— WHAT IS EXPECTED —
Beginning with the line that has "- CSS fue utilizado", reproduce each remaining line of the data exactly, down to and including the last.

— RECORDS PROVIDED —
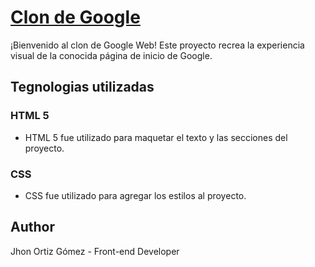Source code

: 
# [Clon de Google](https://jhonortizgomez.github.io/googleClon/)



¡Bienvenido al clon de Google Web! Este proyecto recrea la experiencia visual de la conocida página de inicio de Google.



## Tegnologias utilizadas

### HTML 5

- HTML 5 fue utilizado para maquetar el texto y las secciones del proyecto.

### CSS

- CSS fue utilizado para agregar los estilos al proyecto.

## Author

Jhon Ortiz Gómez - Front-end Developer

— SOLUTION —
- CSS fue utilizado para agregar los estilos al proyecto.

## Author

Jhon Ortiz Gómez - Front-end Developer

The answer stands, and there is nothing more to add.